Despite my innocence, all I can receive is a criminal offensive side eye while I’m bent down, almost kneeling as if paying for my crime. But there was one woman who finally shouted,“Umusod na kayo, para makaalis na!”. And though the woman’s intention was not merely for my sake, I was half-delighted with my glutes suffering in the next few minutes of this story.
In my moment of existential dread, I just wondered about the potency of all of this—the reason why I did those things and for whom I do them. Ironically, jeepney rides make me look at the great grand scheme of things to be reminded that these are insignificant while sometimes, I notice just a single ride taking most of my time. Perhaps, I have been seated on a jeepney for nearly a quarter of my life. And even though I see it as time wasted in traffic congestion from deeply problematic Philippine concerns, I try to look beyond it—how many strands of hair have been into the mouth of the person sitting beside me? That taught me the art of tying it without a hair tie. The way I felt loved by a stranger was when he did not bother waking me up while my head leans on his shoulder. The day I vowed to start a movement because I thought, “Humanity is lost.” after a woman shouted at me for not being able to hand her fare. Heck, I was asleep! And God knows how I prayed that the extra three pesos I gave to Manong would be a blessing because I was too shy to ask for my change.
Oh God, no. Is this a love-hate relationship with my jeepney ride?

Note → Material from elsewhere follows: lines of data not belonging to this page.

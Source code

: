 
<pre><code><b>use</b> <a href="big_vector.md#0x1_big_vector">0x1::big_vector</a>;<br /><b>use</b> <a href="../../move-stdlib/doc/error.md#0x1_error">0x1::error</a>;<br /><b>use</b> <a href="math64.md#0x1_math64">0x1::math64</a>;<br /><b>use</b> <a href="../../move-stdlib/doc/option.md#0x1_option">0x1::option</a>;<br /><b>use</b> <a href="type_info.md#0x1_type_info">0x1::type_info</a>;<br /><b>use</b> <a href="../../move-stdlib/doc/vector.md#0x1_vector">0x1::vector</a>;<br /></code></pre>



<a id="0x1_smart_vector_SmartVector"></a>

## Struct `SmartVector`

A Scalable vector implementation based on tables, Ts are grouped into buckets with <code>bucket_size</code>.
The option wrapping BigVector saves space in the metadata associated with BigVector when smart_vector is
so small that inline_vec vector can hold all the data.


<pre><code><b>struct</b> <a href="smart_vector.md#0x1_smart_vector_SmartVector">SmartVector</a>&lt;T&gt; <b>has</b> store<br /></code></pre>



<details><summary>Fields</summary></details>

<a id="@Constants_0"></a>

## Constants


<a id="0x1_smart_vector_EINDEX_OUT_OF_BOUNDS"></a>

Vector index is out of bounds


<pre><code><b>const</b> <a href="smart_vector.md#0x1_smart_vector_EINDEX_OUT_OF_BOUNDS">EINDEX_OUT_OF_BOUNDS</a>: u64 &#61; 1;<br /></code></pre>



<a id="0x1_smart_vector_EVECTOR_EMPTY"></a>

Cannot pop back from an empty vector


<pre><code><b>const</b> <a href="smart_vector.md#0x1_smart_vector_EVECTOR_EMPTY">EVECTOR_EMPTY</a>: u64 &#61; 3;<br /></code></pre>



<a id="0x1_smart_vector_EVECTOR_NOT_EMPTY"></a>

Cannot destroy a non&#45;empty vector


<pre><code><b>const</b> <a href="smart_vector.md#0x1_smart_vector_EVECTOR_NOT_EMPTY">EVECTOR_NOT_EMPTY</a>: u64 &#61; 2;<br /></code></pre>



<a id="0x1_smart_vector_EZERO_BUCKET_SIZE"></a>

I must hate it for all the time it took from me—the way it made me realize that we may be exhausted from the things that we do, but it is far more consuming to not have the time to do the things that we desire to.
How many dreams have stayed in my imagination because I was stuck on a jeepney ride? How many pairs of men’s eyes have scared me of being scrutinized? How many strangers have I been at war with inside it, and how many loud ones tried to talk to me while I was trying to get a nap?
And the butt cramps!
The bumpy roads when I’m trying to hold in a fart!
The times it has humiliated me for dreaming as if I was falling from a building!
But I realized that it could have also been beautiful.
To embrace the culture of every existing jeepney ride: Our innovation, our spirit, and the art of resiliency. But how could we? In this place, we were instilled with the thought that making it live also means embracing the rotten core of our system.
So while I’m stuck right now in the four corners of my room with the disbelief of how much I’d miss those times, I thought that maybe my jeepney ride realization was right. At the moment of all our waiting, we figure out the little things that we want to do with our lives; to eat a savory dinner with our family, to sleep tightly on our beds the moment we get there, to build our own dreams—and for all one knows, to never make our jeepney rides a distant memory.